INSTRUCTIONS FOR THE TASK -> For the material below, return exactly the lines starting at the line containing "5. Configure os" and ending at the line containing "- Deixar vazio para permitir qualquer IP", both ends included, and no others.

RECORDS PROVIDED ->
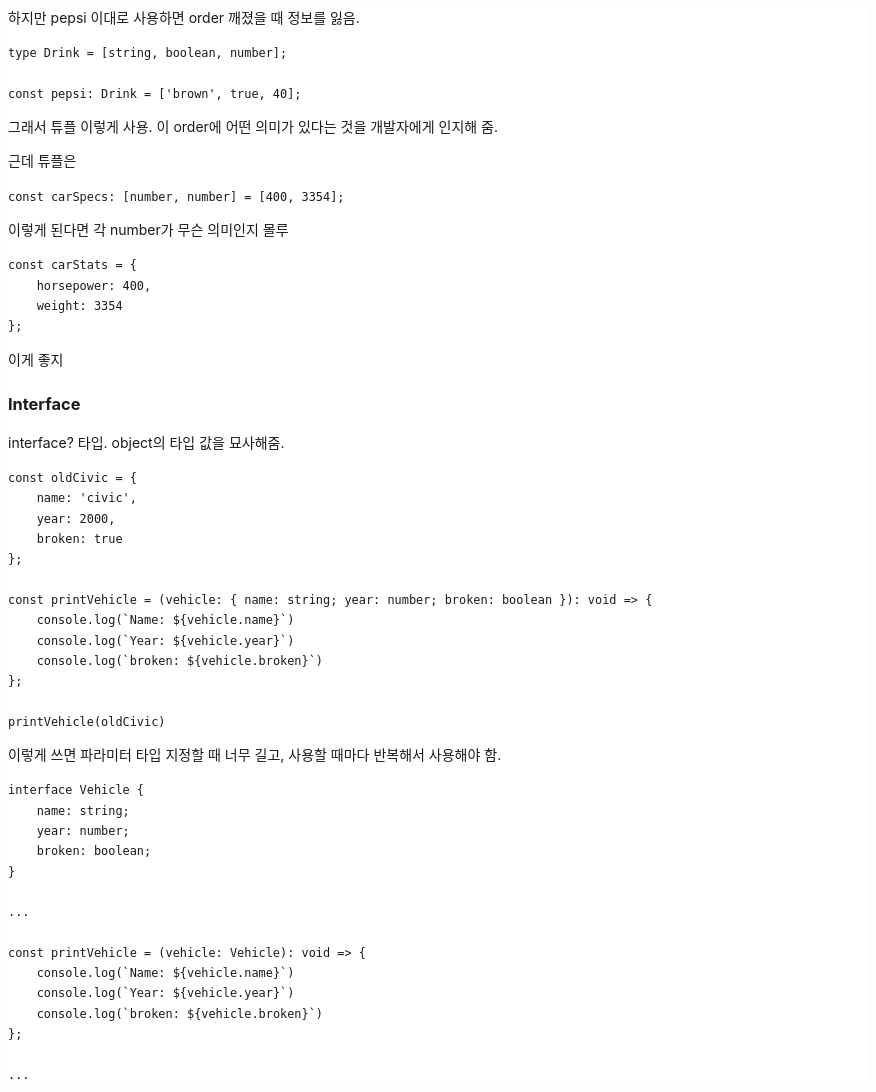 하지만 pepsi 이대로 사용하면 order 깨졌을 때 정보를 잃음.

```tsx
type Drink = [string, boolean, number];

const pepsi: Drink = ['brown', true, 40];
```

그래서 튜플 이렇게 사용. 이 order에 어떤 의미가 있다는 것을 개발자에게 인지해 줌.

근데 튜플은

```tsx
const carSpecs: [number, number] = [400, 3354];
```

이렇게 된다면 각 number가 무슨 의미인지 몰루

```tsx
const carStats = {
    horsepower: 400,
    weight: 3354
};
```

이게 좋지

### Interface

interface? 타입. object의 타입 값을 묘사해줌.

```tsx
const oldCivic = {
    name: 'civic',
    year: 2000,
    broken: true
};

const printVehicle = (vehicle: { name: string; year: number; broken: boolean }): void => {
    console.log(`Name: ${vehicle.name}`)
    console.log(`Year: ${vehicle.year}`)
    console.log(`broken: ${vehicle.broken}`)
};

printVehicle(oldCivic)
```

이렇게 쓰면 파라미터 타입 지정할 때 너무 길고, 사용할 때마다 반복해서 사용해야 함.

```tsx
interface Vehicle {
    name: string;
    year: number;
    broken: boolean;
}

...

const printVehicle = (vehicle: Vehicle): void => {
    console.log(`Name: ${vehicle.name}`)
    console.log(`Year: ${vehicle.year}`)
    console.log(`broken: ${vehicle.broken}`)
};

...
```
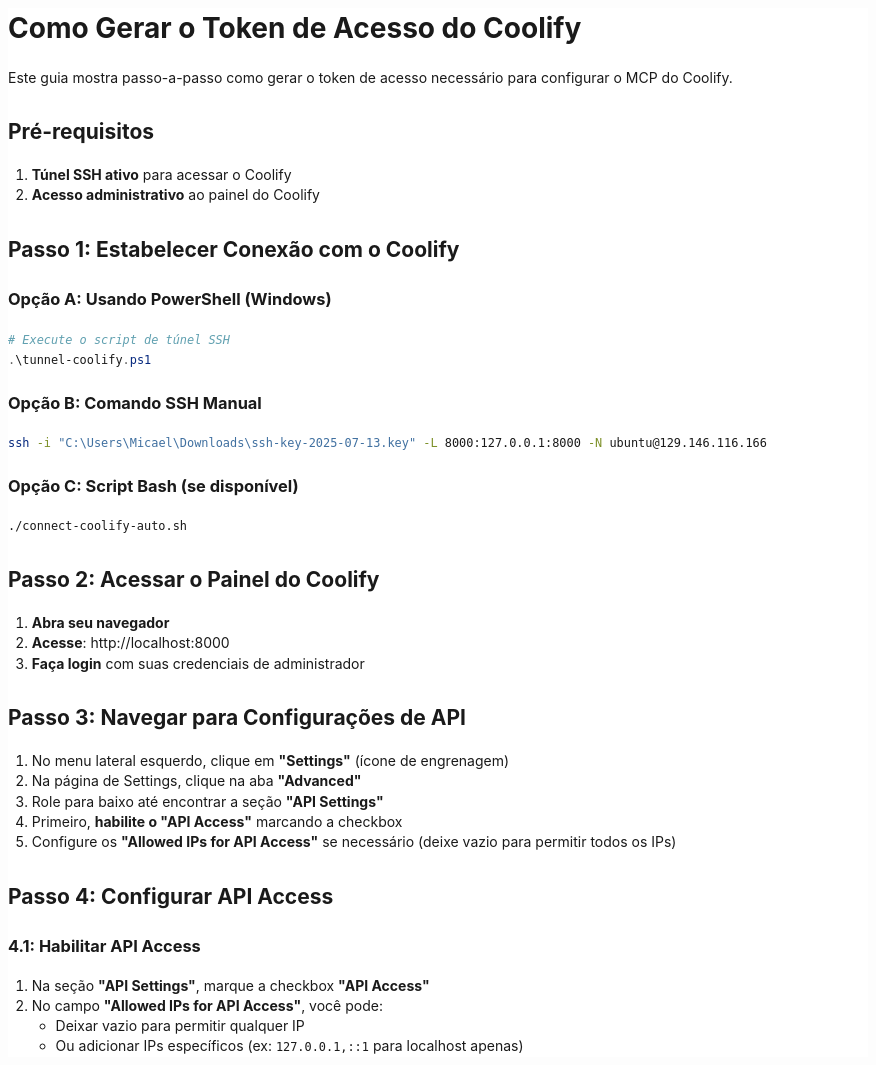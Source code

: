 # Como Gerar o Token de Acesso do Coolify

Este guia mostra passo-a-passo como gerar o token de acesso necessário para configurar o MCP do Coolify.

## Pré-requisitos

1. **Túnel SSH ativo** para acessar o Coolify
2. **Acesso administrativo** ao painel do Coolify

## Passo 1: Estabelecer Conexão com o Coolify

### Opção A: Usando PowerShell (Windows)
```powershell
# Execute o script de túnel SSH
.\tunnel-coolify.ps1
```

### Opção B: Comando SSH Manual
```bash
ssh -i "C:\Users\Micael\Downloads\ssh-key-2025-07-13.key" -L 8000:127.0.0.1:8000 -N ubuntu@129.146.116.166
```

### Opção C: Script Bash (se disponível)
```bash
./connect-coolify-auto.sh
```

## Passo 2: Acessar o Painel do Coolify

1. **Abra seu navegador**
2. **Acesse**: http://localhost:8000
3. **Faça login** com suas credenciais de administrador

## Passo 3: Navegar para Configurações de API

1. No menu lateral esquerdo, clique em **"Settings"** (ícone de engrenagem)
2. Na página de Settings, clique na aba **"Advanced"**
3. Role para baixo até encontrar a seção **"API Settings"**
4. Primeiro, **habilite o "API Access"** marcando a checkbox
5. Configure os **"Allowed IPs for API Access"** se necessário (deixe vazio para permitir todos os IPs)

## Passo 4: Configurar API Access

### 4.1: Habilitar API Access
1. Na seção **"API Settings"**, marque a checkbox **"API Access"**
2. No campo **"Allowed IPs for API Access"**, você pode:
   - Deixar vazio para permitir qualquer IP
   - Ou adicionar IPs específicos (ex: `127.0.0.1,::1` para localhost apenas)
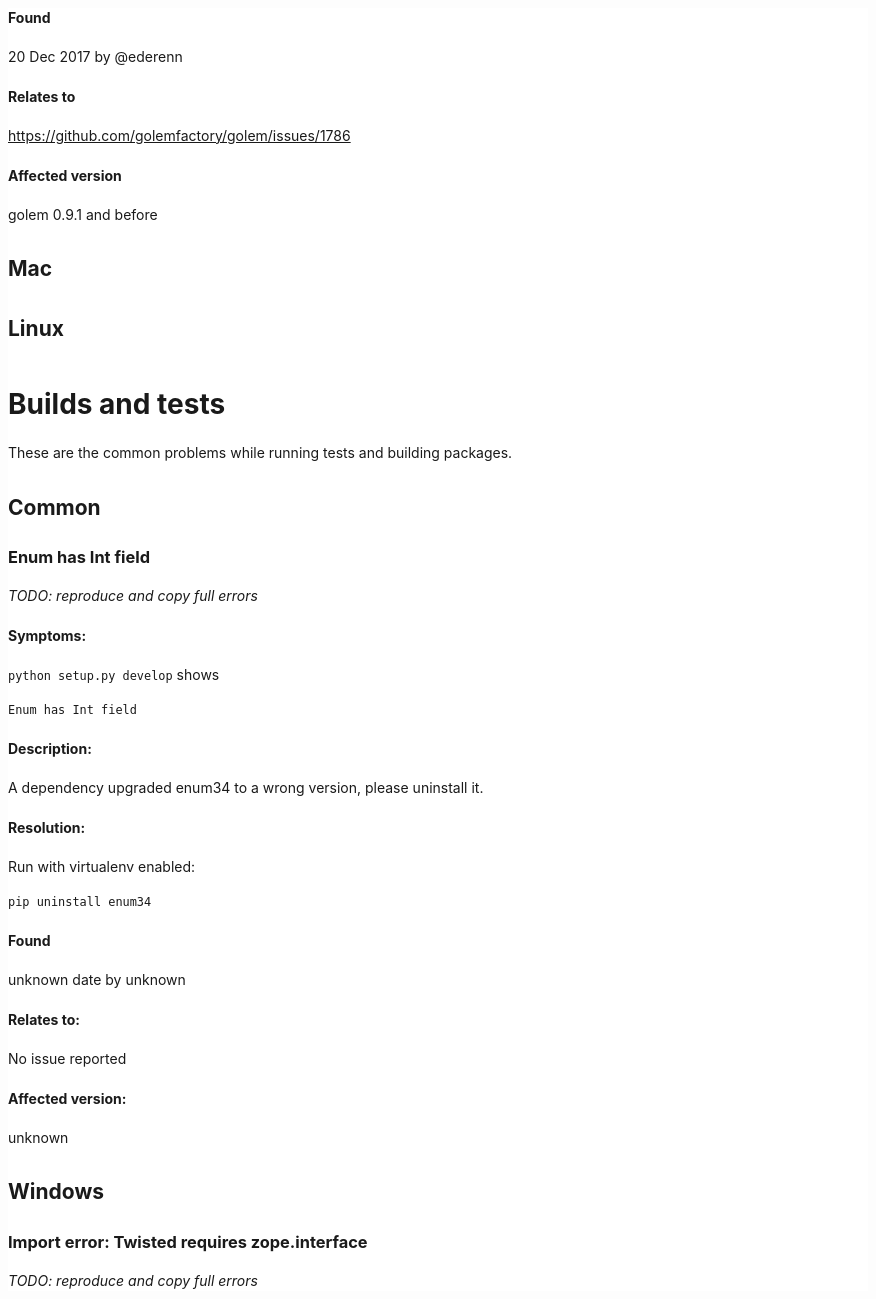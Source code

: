 #### Found

20 Dec 2017 by @ederenn

#### Relates to

https://github.com/golemfactory/golem/issues/1786

#### Affected version

golem 0.9.1 and before

## Mac

## Linux

# Builds and tests

These are the common problems while running tests and building packages.

## Common
### Enum has Int field
_TODO: reproduce and copy full errors_

#### Symptoms:
`python setup.py develop` shows 
```
Enum has Int field
```

#### Description:
A dependency upgraded enum34 to a wrong version, please uninstall it.

#### Resolution:
Run with virtualenv enabled:
```
pip uninstall enum34
```

#### Found
unknown date by unknown

#### Relates to:
No issue reported

#### Affected version:
unknown

## Windows
### Import error: Twisted requires zope.interface
_TODO: reproduce and copy full errors_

EXPECTED OUTPUT ->
5. Configure os **"Allowed IPs for API Access"** se necessário (deixe vazio para permitir todos os IPs)

## Passo 4: Configurar API Access

### 4.1: Habilitar API Access
1. Na seção **"API Settings"**, marque a checkbox **"API Access"**
2. No campo **"Allowed IPs for API Access"**, você pode:
   - Deixar vazio para permitir qualquer IP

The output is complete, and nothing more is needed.